Portfolio Management

Why today’s inflation is different from the 1970s

The differences are probably strong enough to keep investors focused on the positives.

We have grown accustomed to years of low inflation and lower prices for goods and services, but raw materials, semiconductors and labor now seem to be in short supply. (Anyone doing home construction knows this all too well.) 

In simple terms, prices are determined by the laws of supply and demand. If demand is low and supply is high, the prices you pay for goods and services are lower. However, if demand is high and supply is low, prices will rise to meet the demand — until the supply can catch up. As the chart shows, if you have a lower quantity of goods and a higher demand for them, retailers can charge a higher price. At higher prices, buyers will begin to demand less of an economic good, and at the same time, sellers will supply more goods for additional revenue. As the supply of goods increases, prices will fall to find an equilibrium between supply and demand. When the supply of goods outpaces demand, prices drop even further.

Remember, multiple factors may affect supply and demand, causing them to increase or decrease in various ways. For example, in Texas and other parts of the country, we are seeing a housing shortage. There is a lack of supply and a strong demand for homes, as people moved to Texas from California and New York in record numbers since the pandemic began. Restaurant prices are higher as commodity prices have risen due to scarcity. Trucking companies are having a hard time attracting new drivers, so they are paying higher salaries, and cost increases are passed on down the line. These are just a few examples that are causing higher, temporary inflationary pressures.

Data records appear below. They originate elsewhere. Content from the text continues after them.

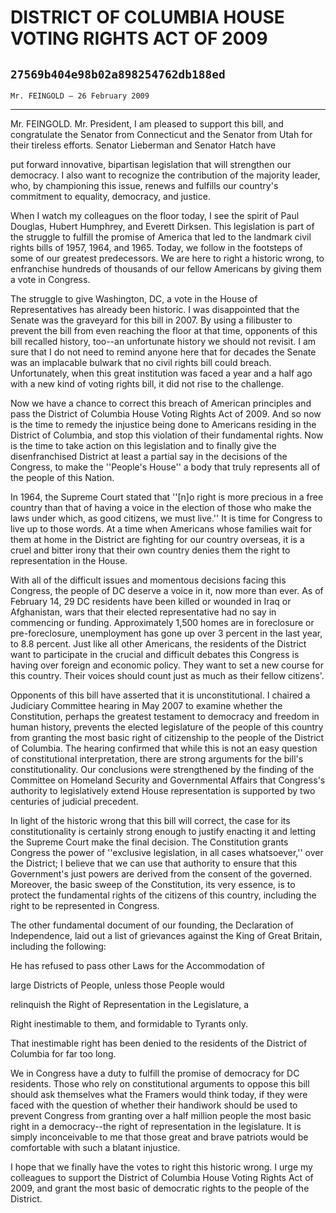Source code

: # DISTRICT OF COLUMBIA HOUSE VOTING RIGHTS ACT OF 2009
## `27569b404e98b02a898254762db188ed`
`Mr. FEINGOLD — 26 February 2009`

---


Mr. FEINGOLD. Mr. President, I am pleased to support this bill, and 
congratulate the Senator from Connecticut and the Senator from Utah for 
their tireless efforts. Senator Lieberman and Senator Hatch have


put forward innovative, bipartisan legislation that will strengthen our 
democracy. I also want to recognize the contribution of the majority 
leader, who, by championing this issue, renews and fulfills our 
country's commitment to equality, democracy, and justice.

When I watch my colleagues on the floor today, I see the spirit of 
Paul Douglas, Hubert Humphrey, and Everett Dirksen. This legislation is 
part of the struggle to fulfill the promise of America that led to the 
landmark civil rights bills of 1957, 1964, and 1965. Today, we follow 
in the footsteps of some of our greatest predecessors. We are here to 
right a historic wrong, to enfranchise hundreds of thousands of our 
fellow Americans by giving them a vote in Congress.

The struggle to give Washington, DC, a vote in the House of 
Representatives has already been historic. I was disappointed that the 
Senate was the graveyard for this bill in 2007. By using a filibuster 
to prevent the bill from even reaching the floor at that time, 
opponents of this bill recalled history, too--an unfortunate history we 
should not revisit. I am sure that I do not need to remind anyone here 
that for decades the Senate was an implacable bulwark that no civil 
rights bill could breach. Unfortunately, when this great institution 
was faced a year and a half ago with a new kind of voting rights bill, 
it did not rise to the challenge.

Now we have a chance to correct this breach of American principles 
and pass the District of Columbia House Voting Rights Act of 2009. And 
so now is the time to remedy the injustice being done to Americans 
residing in the District of Columbia, and stop this violation of their 
fundamental rights. Now is the time to take action on this legislation 
and to finally give the disenfranchised District at least a partial say 
in the decisions of the Congress, to make the ''People's House'' a body 
that truly represents all of the people of this Nation.

In 1964, the Supreme Court stated that ''[n]o right is more precious 
in a free country than that of having a voice in the election of those 
who make the laws under which, as good citizens, we must live.'' It is 
time for Congress to live up to those words. At a time when Americans 
whose families wait for them at home in the District are fighting for 
our country overseas, it is a cruel and bitter irony that their own 
country denies them the right to representation in the House.

With all of the difficult issues and momentous decisions facing this 
Congress, the people of DC deserve a voice in it, now more than ever. 
As of February 14, 29 DC residents have been killed or wounded in Iraq 
or Afghanistan, wars that their elected representative had no say in 
commencing or funding. Approximately 1,500 homes are in foreclosure or 
pre-foreclosure, unemployment has gone up over 3 percent in the last 
year, to 8.8 percent. Just like all other Americans, the residents of 
the District want to participate in the crucial and difficult debates 
this Congress is having over foreign and economic policy. They want to 
set a new course for this country. Their voices should count just as 
much as their fellow citizens'.

Opponents of this bill have asserted that it is unconstitutional. I 
chaired a Judiciary Committee hearing in May 2007 to examine whether 
the Constitution, perhaps the greatest testament to democracy and 
freedom in human history, prevents the elected legislature of the 
people of this country from granting the most basic right of 
citizenship to the people of the District of Columbia. The hearing 
confirmed that while this is not an easy question of constitutional 
interpretation, there are strong arguments for the bill's 
constitutionality. Our conclusions were strengthened by the finding of 
the Committee on Homeland Security and Governmental Affairs that 
Congress's authority to legislatively extend House representation is 
supported by two centuries of judicial precedent.

In light of the historic wrong that this bill will correct, the case 
for its constitutionality is certainly strong enough to justify 
enacting it and letting the Supreme Court make the final decision. The 
Constitution grants Congress the power of ''exclusive legislation, in 
all cases whatsoever,'' over the District; I believe that we can use 
that authority to ensure that this Government's just powers are derived 
from the consent of the governed. Moreover, the basic sweep of the 
Constitution, its very essence, is to protect the fundamental rights of 
the citizens of this country, including the right to be represented in 
Congress.

The other fundamental document of our founding, the Declaration of 
Independence, laid out a list of grievances against the King of Great 
Britain, including the following:




 He has refused to pass other Laws for the Accommodation of 


 large Districts of People, unless those People would 


 relinquish the Right of Representation in the Legislature, a 


 Right inestimable to them, and formidable to Tyrants only.


That inestimable right has been denied to the residents of the 
District of Columbia for far too long.

We in Congress have a duty to fulfill the promise of democracy for DC 
residents. Those who rely on constitutional arguments to oppose this 
bill should ask themselves what the Framers would think today, if they 
were faced with the question of whether their handiwork should be used 
to prevent Congress from granting over a half million people the most 
basic right in a democracy--the right of representation in the 
legislature. It is simply inconceivable to me that those great and 
brave patriots would be comfortable with such a blatant injustice.

I hope that we finally have the votes to right this historic wrong. I 
urge my colleagues to support the District of Columbia House Voting 
Rights Act of 2009, and grant the most basic of democratic rights to 
the people of the District.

Federal Reserve Chair Jerome Powell says the Fed expects near-term pricing pressures to diminish as supply bottlenecks are resolved and as sharp price declines from the pandemic fade from inflation calculations. The New York Fed’s recent monthly survey of consumer expectations also suggests that many expect the inflation bump to be short-lived.

In the 1970s, President Jimmy Carter took office during a period of stagflation, which occurs when there is high inflation and low economic growth. Several factors are in play today that were not happening during the high inflation of the 1970s: 

* Central bank stimulus: Central banks in the ’70s reacted to high inflation by tightening the monetary supply. Today’s response is the opposite, with an increased money supply.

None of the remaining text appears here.